Richmond Dispatch 3/17/1862; Parker’s Battery to assemble at the old market, and march to Camp of Instruction (Camp Lee)
Richmond Dispatch 4/30/1862; Co. F, Tredegar Battn to meet at Old Market Hall
Richmond Dispatch 5/9/1862; newspaper suggests Old Market Hall as hospital
Richmond Dispatch 7/3/1862; the market is full of goods, but no diminution of prices
Richmond Dispatch 7/3/1862; wounded temporarily at Old Market Hall & store of Angus & Byerly.

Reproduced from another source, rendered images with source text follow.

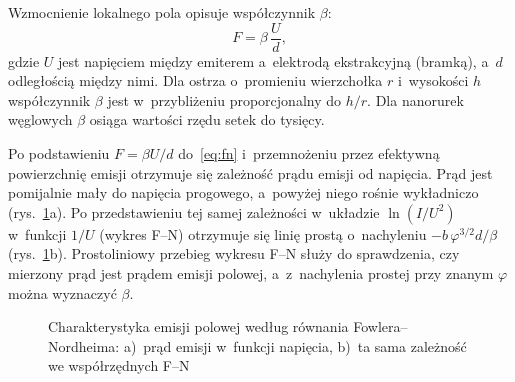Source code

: Wzmocnienie lokalnego pola opisuje współczynnik $\beta$:
\begin{equation}
  F = \beta\,\frac{U}{d},
\end{equation}
gdzie $U$ jest napięciem między emiterem a~elektrodą ekstrakcyjną
(bramką), a~$d$ odległością między nimi. Dla ostrza o~promieniu
wierzchołka $r$ i~wysokości $h$ współczynnik $\beta$ jest w~przybliżeniu
proporcjonalny do $h/r$. Dla nanorurek węglowych $\beta$ osiąga wartości
rzędu setek do tysięcy.

Po podstawieniu $F=\beta U/d$ do~\eqref{eq:fn} i~przemnożeniu przez
efektywną powierzchnię emisji otrzymuje się zależność prądu emisji od
napięcia. Prąd jest pomijalnie mały do napięcia progowego, a~powyżej
niego rośnie wykładniczo (rys.~\ref{fig:fn}a). Po przedstawieniu tej
samej zależności w~układzie $\ln(I/U^2)$ w~funkcji $1/U$ (wykres F--N)
otrzymuje się linię prostą o~nachyleniu $-b\,\varphi^{3/2}d/\beta$
(rys.~\ref{fig:fn}b). Prostoliniowy przebieg wykresu F--N służy do
sprawdzenia, czy mierzony prąd jest prądem emisji polowej, a~z~nachylenia
prostej przy znanym $\varphi$ można wyznaczyć $\beta$.

\begin{figure}[htbp]
  \centering
  \caption{Charakterystyka emisji polowej według równania Fowlera--Nordheima:
    a)~prąd emisji w~funkcji napięcia, b)~ta sama zależność we współrzędnych
    F--N}
  \label{fig:fn}
\end{figure}

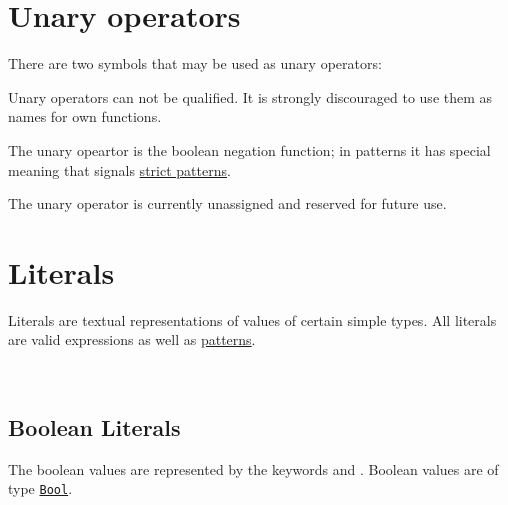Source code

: \section{Unary operators}

There are two symbols that may be used as unary operators:

\begin{flushleft}
 \sym{!} \oder{} 
\end{flushleft}

Unary operators can not be qualified. It is strongly discouraged to use them as names for own functions.

The unary opeartor \sym{!} is the boolean negation function; in patterns it has special meaning that signals  \hyperref[strictpats]{strict patterns}.

The unary operator  is currently unassigned and reserved for future use. 

\section{Literals}

Literals are textual representations of values of certain simple types. All literals are valid expressions as well as \hyperref[patterns]{patterns}.

\begin{flushleft}
  \oder{}  \alt{}  \oder{}  \oder{} \\
  \oder{} 
\end{flushleft}


\subsection{Boolean Literals} \label{boolliteral}

The boolean values are represented by the keywords  and . 
Boolean values are of type \hyperref[boolean]{\texttt{Bool}}.

\begin{flushleft}
  \oder{} 
\end{flushleft}

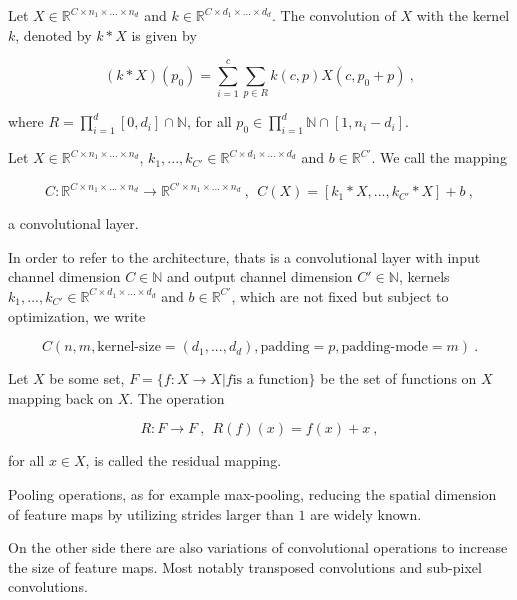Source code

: \begin{definition}

    Let $X \in \mathbb R^{C \times n_1 \times ... \times n_d}$ and $k \in \mathbb R^{C \times d_1 \times ... \times d_d}$.
    The convolution of $X$ with the kernel $k$, denoted by $k * X$ is given by
    
        $$(k * X)(p_{0}) = \sum_{i=1}^c \sum_{p \in R} k(c, p) X(c, p_{0} + p) ~,$$

    where $R = \prod_{i=1}^d [0, d_i] \cap \mathbb N$, for all $p_0 \in \prod_{i=1}^{d} \mathbb{N} \cap [1, n_i - d_i]$.

\end{definition}

\begin{definition}
    Let $X \in \mathbb R^{C \times n_1 \times ... \times n_d}$, $k_1, ..., k_{C'} \in \mathbb R^{C \times d_1 \times ... \times d_d}$ and $b \in \mathbb R^{C'}$.
    We call the mapping 

        $$ C : \mathbb R^{C \times n_1 \times ... \times n_d} \to \mathbb R^{C' \times n_1 \times ... \times n_d} ~, ~~
        C(X) = [k_1 * X, ..., k_{C'} * X] + b ~, $$

    a convolutional layer.
\end{definition}

In order to refer to the architecture,
thats is a convolutional layer with input channel dimension $C \in \mathbb N$ and output channel dimension $C' \in \mathbb N$,
kernels $k_1, ..., k_{C'} \in \mathbb R^{C \times d_1 \times ... \times d_d}$ and $b \in \mathbb R^{C'}$,
which are not fixed but subject to optimization, 
we write 

    $$C(n, m, \text{kernel-size}=(d_1, ..., d_d), \text{padding}=p, \text{padding-mode}=m) ~.$$

\begin{definition}
    Let $X$ be some set, $F = \{f : X \to X | f \text{is a function} \}$ be the set of functions on $X$ mapping back on $X$.
    The operation
    
        $$ R : F \to F ~, ~~ R(f)(x) = f(x) + x ~, $$

    for all $x \in X$, is called the residual mapping.
\end{definition}

Pooling operations, as for example max-pooling, 
reducing the spatial dimension of feature maps by utilizing strides larger than $1$ are widely known.

On the other side there are also variations of convolutional operations to increase the size of feature maps.
Most notably transposed convolutions and sub-pixel convolutions.

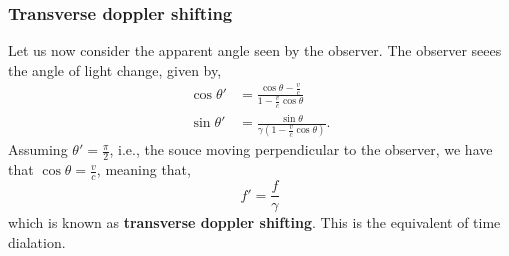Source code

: \documentclass{book}
\begin{document}
\subsubsection{Transverse doppler shifting}
Let us now consider the apparent angle seen by the observer. The observer seees the angle of light change, given by,
\begin{align}
	\cos\theta' & = \frac{\cos\theta - \frac{v}{c}}{1 - \frac{v}{c}\cos\theta} \label{cosrelation} \\
	\sin\theta' & = \frac{\sin\theta}{\gamma\left(1 - \frac{v}{c}\cos\theta\right)}.
\end{align}
Assuming $\theta' = \frac{\pi}{2}$, i.e., the souce moving perpendicular to the observer, we have that $\cos\theta = \frac{v}{c}$, meaning that,
\begin{equation}
	f' = \frac{f}{\gamma}
\end{equation}
which is known as \textbf{transverse doppler shifting}. This is the equivalent of time dialation.
\end{document}
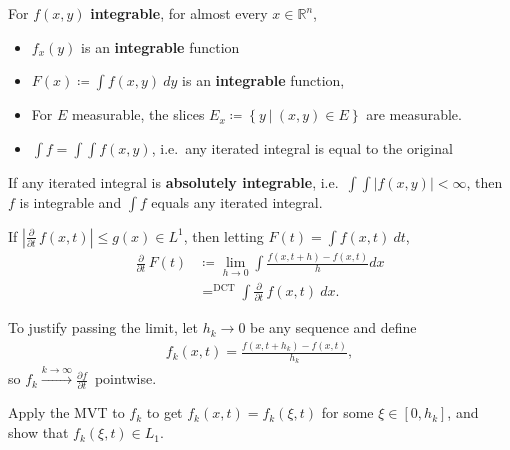 \begin{theorem}

For \(f(x, y)\) \textbf{integrable}, for almost every
\(x\in {\mathbb{R}}^n\),

\begin{itemize}
\tightlist
\item
  \(f_x(y)\) is an \textbf{integrable} function
\item
  \(F(x) \coloneqq\int f(x, y) ~dy\) is an \textbf{integrable} function,
\item
  For \(E\) measurable, the slices
  \(E_x \coloneqq\left\{{y {~\mathrel{\Big|}~}(x, y) \in E}\right\}\)
  are measurable.
\item
  \(\int f = \int \int f(x,y)\), i.e.~any iterated integral is equal to
  the original
\end{itemize}

\end{theorem}

\begin{theorem}

If any iterated integral is \textbf{absolutely integrable},
i.e.~\(\int \int {\left\lvert {f(x, y)} \right\rvert} < \infty\), then
\(f\) is integrable and \(\int f\) equals any iterated integral.

\end{theorem}

\begin{proposition}

If
\({\left\lvert {{\frac{\partial }{\partial t}\,}f(x, t)} \right\rvert} \leq g(x) \in L^1\),
then letting \(F(t) = \int f(x, t) ~dt\),
\begin{align*}
{\frac{\partial }{\partial t}\,} F(t)
&\coloneqq\lim_{h \rightarrow 0} \int \frac{f(x, t+h)-f(x, t)}{h} d x \\
&\mathop{\mathrm{=}}^{\scriptstyle\text{DCT}} \int {\frac{\partial }{\partial t}\,} f(x, t) ~dx
.\end{align*}

To justify passing the limit, let \(h_k \to 0\) be any sequence and
define
\begin{align*}
f_k(x, t) = \frac{f(x, t+h_k)-f(x, t)}{h_k}
,\end{align*}
so
\(f_k \overset{k\to\infty}\longrightarrow{\frac{\partial f}{\partial t}\,}\)
pointwise.

Apply the MVT to \(f_k\) to get \(f_k(x, t) = f_k(\xi, t)\) for some
\(\xi \in [0, h_k]\), and show that \(f_k(\xi, t) \in L_1\).

\end{proposition}

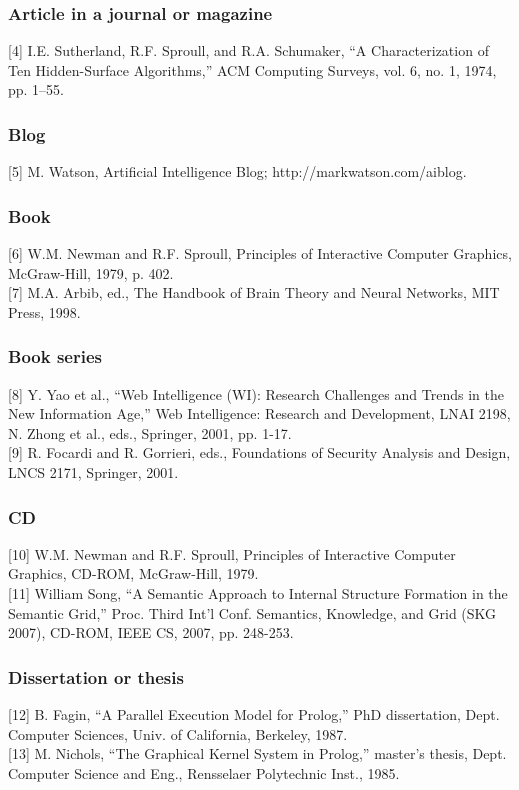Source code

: \documentclass[11pt, onecolumn, twoside, a4paper]{article}
\begin{document}
\subsubsection{Article in a journal or magazine}
[4] I.E. Sutherland, R.F. Sproull, and R.A. Schumaker, ``A Characterization of Ten Hidden-Surface Algorithms,'' ACM Computing Surveys, vol. 6, no. 1, 1974, pp. 1–55.
\subsubsection{Blog}
[5] M. Watson, Artificial Intelligence Blog; http://markwatson.com/aiblog.
\subsubsection{Book}
[6] W.M. Newman and R.F. Sproull, Principles of Interactive Computer Graphics, McGraw-Hill, 1979, p. 402.
\\[1mm]
[7] M.A. Arbib, ed., The Handbook of Brain Theory and Neural Networks, MIT Press, 1998.
\subsubsection{Book series}
[8] Y. Yao et al., ``Web Intelligence (WI): Research Challenges and Trends in the New Information Age,'' Web Intelligence: Research and Development, LNAI 2198, N. Zhong et al., eds., Springer, 2001, pp. 1-17. 
\\[1mm]
[9] R. Focardi and R. Gorrieri, eds., Foundations of Security Analysis and Design, LNCS 2171, Springer, 2001.
\subsubsection{CD}
[10] W.M. Newman and R.F. Sproull, Principles of Interactive Computer Graphics, CD-ROM, McGraw-Hill, 1979.
\\[1mm]
[11] William Song, ``A Semantic Approach to Internal Structure Formation in the Semantic Grid,'' Proc. Third Int'l Conf. Semantics, Knowledge, and Grid (SKG 2007), CD-ROM, IEEE CS, 2007, pp. 248-253.
\subsubsection{Dissertation or thesis}
[12] B. Fagin, ``A Parallel Execution Model for Prolog,'' PhD dissertation, Dept. Computer Sciences, Univ. of California, Berkeley, 1987.
\\[1mm]
[13] M. Nichols, ``The Graphical Kernel System in Prolog,'' master's thesis, Dept. Computer Science and Eng., Rensselaer Polytechnic Inst., 1985.
\end{document}
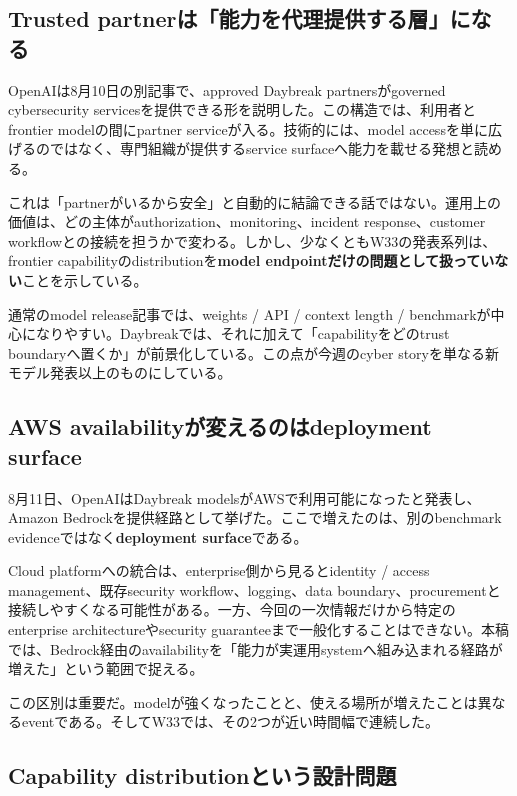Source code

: \subsection*{Trusted partnerは「能力を代理提供する層」になる}

OpenAIは8月10日の別記事で、approved Daybreak partnersがgoverned cybersecurity servicesを提供できる形を説明した\cite{openai-daybreak-partners}。この構造では、利用者とfrontier modelの間にpartner serviceが入る。技術的には、model accessを単に広げるのではなく、専門組織が提供するservice surfaceへ能力を載せる発想と読める。

これは「partnerがいるから安全」と自動的に結論できる話ではない。運用上の価値は、どの主体がauthorization、monitoring、incident response、customer workflowとの接続を担うかで変わる。しかし、少なくともW33の発表系列は、frontier capabilityのdistributionを\textbf{model endpointだけの問題として扱っていない}ことを示している。

通常のmodel release記事では、weights / API / context length / benchmarkが中心になりやすい。Daybreakでは、それに加えて「capabilityをどのtrust boundaryへ置くか」が前景化している。この点が今週のcyber storyを単なる新モデル発表以上のものにしている。

\subsection*{AWS availabilityが変えるのはdeployment surface}

8月11日、OpenAIはDaybreak modelsがAWSで利用可能になったと発表し、Amazon Bedrockを提供経路として挙げた\cite{openai-daybreak-aws}。ここで増えたのは、別のbenchmark evidenceではなく\textbf{deployment surface}である。

Cloud platformへの統合は、enterprise側から見るとidentity / access management、既存security workflow、logging、data boundary、procurementと接続しやすくなる可能性がある。一方、今回の一次情報だけから特定のenterprise architectureやsecurity guaranteeまで一般化することはできない。本稿では、Bedrock経由のavailabilityを「能力が実運用systemへ組み込まれる経路が増えた」という範囲で捉える。

この区別は重要だ。modelが強くなったことと、使える場所が増えたことは異なるeventである。そしてW33では、その2つが近い時間幅で連続した。

\subsection*{Capability distributionという設計問題}

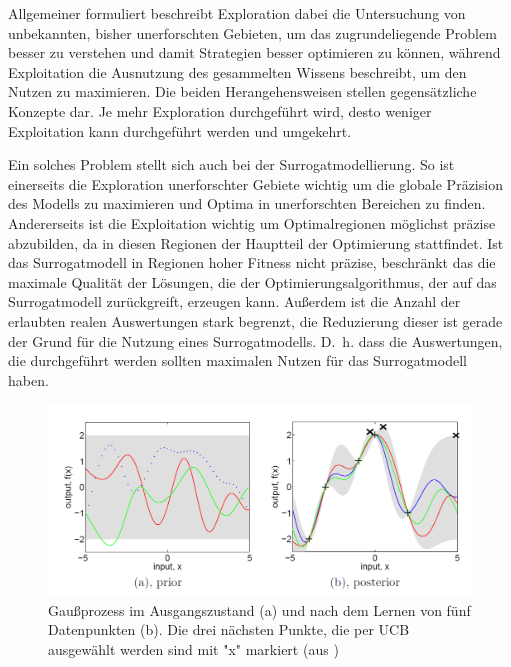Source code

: Allgemeiner formuliert beschreibt Exploration dabei die Untersuchung von unbekannten, bisher unerforschten Gebieten, um das zugrundeliegende Problem besser zu verstehen und damit Strategien besser optimieren zu können, während Exploitation die Ausnutzung des gesammelten Wissens beschreibt, um den Nutzen zu maximieren.
Die beiden Herangehensweisen stellen gegensätzliche Konzepte dar.
Je mehr Exploration durchgeführt wird, desto weniger Exploitation kann durchgeführt werden und umgekehrt.

Ein solches Problem stellt sich auch bei der Surrogatmodellierung.
So ist einerseits die Exploration unerforschter Gebiete wichtig um die globale Präzision des Modells zu maximieren und Optima in unerforschten Bereichen zu finden.
Andererseits ist die Exploitation wichtig um Optimalregionen möglichst präzise abzubilden, da in diesen Regionen der Hauptteil der Optimierung stattfindet.
Ist das Surrogatmodell in Regionen hoher Fitness nicht präzise, beschränkt das die maximale Qualität der Lösungen, die der Optimierungsalgorithmus, der auf das Surrogatmodell zurückgreift, erzeugen kann.
Außerdem ist die Anzahl der erlaubten realen Auswertungen stark begrenzt, die Reduzierung dieser ist gerade der Grund für die Nutzung eines Surrogatmodells.
D.~h. dass die Auswertungen, die durchgeführt werden sollten maximalen Nutzen für das Surrogatmodell haben.

\begin{figure}[h]
	\centering
	\includegraphics[width=1\linewidth]{bilder/ucb}
	\caption[Gaußprozess im Ausgangszustand (a) und nach dem Lernen von fünf Datenpunkten (b).]{Gaußprozess im Ausgangszustand (a) und nach dem Lernen von fünf Datenpunkten (b). Die drei nächsten Punkte, die per UCB ausgewählt werden sind mit "x" markiert (aus \cite{Rasmussen.2008})}
	\label{fig:ucb}
\end{figure}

Need attention & transfer to real hospitals
Richmond Enquirer 7/3/1862; wounded Confederates have temporarily been placed in the store of Angus & Byerly at the Old Market
Richmond Dispatch 7/4/1862; wounded soldiers at the Old Market Hall and at the store of Angus and Byerly need supplies
Richmond Dispatch 7/4/1862; Dr. Jos. E. Clagett & E. L. Wager running the Market Hall Hospital
Richmond Dispatch 7/15/1862; RDRR wants to extend up Virginia Street. J. Johns, Medical Purveyor, protests. Also, Mr. Crutchfield introduces a bill about “weighing of long forage in the Second Market.”
Richmond Dispatch 8/13/1862; Officer strikes sergeant of the 10th Va Cav. with a pistol near the Old Market. Cary St., between 17th and 18th known as “Dublin” area
Richmond Dispatch 8/16/1862; Old Market House recently white-washed
Richmond Dispatch 10/7/1862; Mayor’s Court: James Williams, drunk soldier, sent to Castle Thunder;  Hoenniger charges men with burglary, room #44 Spotswood Hotel; slave charged with stealing money from guest at the Ballard House (discharged); free negro without papers ordered whipped for smoking a cigar in the street; another free negro threatens boy in Second Market & used “indecent language” – ordered to be whipped.
Richmond Dispatch 11/22/1862; Michael Rourke, 1st TX, at Winder Hospital, arrested for stealing eggs from First Market
Richmond Dispatch 12/20/1862; enrolling officer’s final day at Old Market Hall
Richmond Sentinel 3/26/1863; benefit to be held tonight at the Market Hall for the victims of the Laboratory explosion
Richmond Whig 2/29/1864; bell at the first market has cracked, which had given the fire alarm. Advocates the "bell house" at Capitol Square do the job in the meantime
National Tribune 8/3/1899; "A Union Man in Richmond" part three of serial account. Describes the scene in Richmond immediately following secession. States that Gov. Letcher was often drunk; the vote to ratify secession was held in the Old Market building (with serious voter intimidation going on); the Hampden Sydney Battalion passing through Richmond.
National Tribune

9/21/1899; “A Union Man in Richmond” part seven of serialized account. Describes the tough economic conditions in Richmond in 1863 (with a nice description of the scene at the Old Market), the small-pox epidemic in Richmond (blames Longstreet’s men for bringing it to the city), an unreported assassination attempt on President Davis, and garroters in Richmond.